“奇跡のF1残留”から3年。ボアルース長野が直面する極限の重圧と、記者が現地で感じた緊張感|フットサル/F2特集コラム
「この試合は、どうしても現地で取材したい」 11月17日に行われる、ボアルース長野とアグレミーナ浜松の一戦を前に、そんな感情が沸き出てきた。 【映像】Fリーグが誇る“最強”GK先制点の瞬間 今シーズンのF2リーグも終盤に差し掛かり、首位・長野と2位・エスポラーダ北海道によるF1昇格争いはクライマックスを迎えていた。 長野は開幕から12連勝という破竹の勢いを見せてきたなかで、第13節のリガーレヴィア葛飾戦で引き分けて連勝記録が途絶えた。そして、続く第14節、北海道との直接対決でも残り35秒で失点し、2試合連続ドローに。勝ち点6差だったライバルとのポイント差は「4」に縮まった。 首位を走り続けたチームが足踏みしている。リーグ戦は残り4試合。長野は2年ぶりの「F1復帰」へ逃げ切れるのか、それとも……。 2試合で勝ち点「6」を積むはずが「2」しか得られなかった彼らにはおそらく、追われる立場として相当なプレッシャーがかかっているのではないか。 過去、何度も“奇跡のF1残留”を果たした長野は今、どんなチームになっているのか。その目で確かめ、ホームの空気を感じ、リアルな選手の言葉を伝えたい衝動にかられた。 朝7時、東京駅を出発する新幹線に乗り込んで、試合会場へと向かった。 取材・文=青木ひかる
今季最大のピンチで響いた主将から味方への“喝”
正念場になるだろうという予感は的中。先制を許し、長野は今シーズン初めてビハインドを負った状態で第1ピリオドを終えた。このまま0-1で敗れてしまうと、北海道に首位を奪われかねない。
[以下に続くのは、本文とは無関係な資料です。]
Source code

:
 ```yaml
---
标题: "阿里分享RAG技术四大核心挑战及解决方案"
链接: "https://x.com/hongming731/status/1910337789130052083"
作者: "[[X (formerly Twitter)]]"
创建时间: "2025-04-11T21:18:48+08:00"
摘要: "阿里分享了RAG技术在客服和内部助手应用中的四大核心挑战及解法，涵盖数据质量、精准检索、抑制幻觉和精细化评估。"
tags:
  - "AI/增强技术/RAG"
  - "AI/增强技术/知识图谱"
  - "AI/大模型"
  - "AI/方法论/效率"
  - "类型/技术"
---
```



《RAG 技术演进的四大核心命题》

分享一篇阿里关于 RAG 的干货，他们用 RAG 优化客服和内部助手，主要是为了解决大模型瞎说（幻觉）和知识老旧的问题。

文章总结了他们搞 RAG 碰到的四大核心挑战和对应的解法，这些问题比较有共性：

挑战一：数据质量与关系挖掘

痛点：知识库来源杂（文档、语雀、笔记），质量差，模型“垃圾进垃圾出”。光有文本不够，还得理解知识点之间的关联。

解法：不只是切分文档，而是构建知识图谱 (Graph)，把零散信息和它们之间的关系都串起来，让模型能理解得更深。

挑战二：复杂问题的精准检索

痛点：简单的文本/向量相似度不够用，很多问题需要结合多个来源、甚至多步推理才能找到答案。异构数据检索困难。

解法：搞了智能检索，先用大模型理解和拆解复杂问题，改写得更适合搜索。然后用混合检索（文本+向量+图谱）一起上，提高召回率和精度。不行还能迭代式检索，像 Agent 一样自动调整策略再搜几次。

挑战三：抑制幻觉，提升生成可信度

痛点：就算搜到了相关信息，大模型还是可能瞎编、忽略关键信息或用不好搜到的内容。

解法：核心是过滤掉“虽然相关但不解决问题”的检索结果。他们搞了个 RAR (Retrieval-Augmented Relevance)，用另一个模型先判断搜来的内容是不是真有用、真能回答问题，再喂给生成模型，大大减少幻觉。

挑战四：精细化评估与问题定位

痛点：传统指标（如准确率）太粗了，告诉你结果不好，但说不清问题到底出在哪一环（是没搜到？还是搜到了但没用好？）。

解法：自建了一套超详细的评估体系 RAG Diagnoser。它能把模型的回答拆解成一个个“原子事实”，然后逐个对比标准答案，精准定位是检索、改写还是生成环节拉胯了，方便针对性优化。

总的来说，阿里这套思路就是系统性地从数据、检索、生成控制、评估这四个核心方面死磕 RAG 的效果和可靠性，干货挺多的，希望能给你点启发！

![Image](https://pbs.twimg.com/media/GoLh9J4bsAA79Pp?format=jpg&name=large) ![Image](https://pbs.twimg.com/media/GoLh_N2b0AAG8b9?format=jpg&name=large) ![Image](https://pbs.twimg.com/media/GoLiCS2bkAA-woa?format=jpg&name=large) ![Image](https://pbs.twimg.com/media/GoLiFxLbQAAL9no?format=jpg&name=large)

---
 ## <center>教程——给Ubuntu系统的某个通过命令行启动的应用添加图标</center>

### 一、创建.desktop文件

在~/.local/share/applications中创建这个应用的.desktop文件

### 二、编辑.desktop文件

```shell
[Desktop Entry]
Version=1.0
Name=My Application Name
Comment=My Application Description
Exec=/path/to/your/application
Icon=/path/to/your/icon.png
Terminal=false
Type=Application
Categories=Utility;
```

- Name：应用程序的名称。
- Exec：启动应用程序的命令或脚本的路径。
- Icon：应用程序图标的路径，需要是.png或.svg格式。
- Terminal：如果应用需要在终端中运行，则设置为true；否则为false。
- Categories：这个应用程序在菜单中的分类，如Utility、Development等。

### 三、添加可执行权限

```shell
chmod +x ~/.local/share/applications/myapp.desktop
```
選手たちの表情には明らかに焦りが見えた。 「ここまで自分たちが築き上げてきたものを、手放していいのか。今のままでは手放すことになる」 ハーフタイムに山蔦一弘監督から熱い言葉をかけられ、第2ピリオドで3ゴールを重ねて、3-1で終盤を迎える。しかしパワープレーから1点を返され、北海道戦と同様に、いつ同点にされてもおかしくない状況に追い込まれていた。 集中したディフェンスでゴール前を固める長野だったが、39分、プレスをかけてボール奪取を試みたもののうまくかわされてしまい、浜松のエースにシュートを打たれた。 この一撃を、GK橋野司が弾いた次の瞬間、キャプテンの三笠貴史が味方に向かって激昂した。これまで何試合もFリーグの取材をしてきたが、ここまで仲間に対して怒りを露わにする選手の姿を見たのは初めてだ。 昨シーズン、勝てた試合を引き分けてしまった「勝ち点2差」で昇格のチャンスを逃したチームの、“勝利への執念”が垣間見えた瞬間だった。 続くセットプレーのピンチも凌ぎ、3-2のまま試合は終了。勝ち点3はつかんだものの選手たちに笑顔は少なく、ビリビリとした空気がしばらくその場に漂っていた。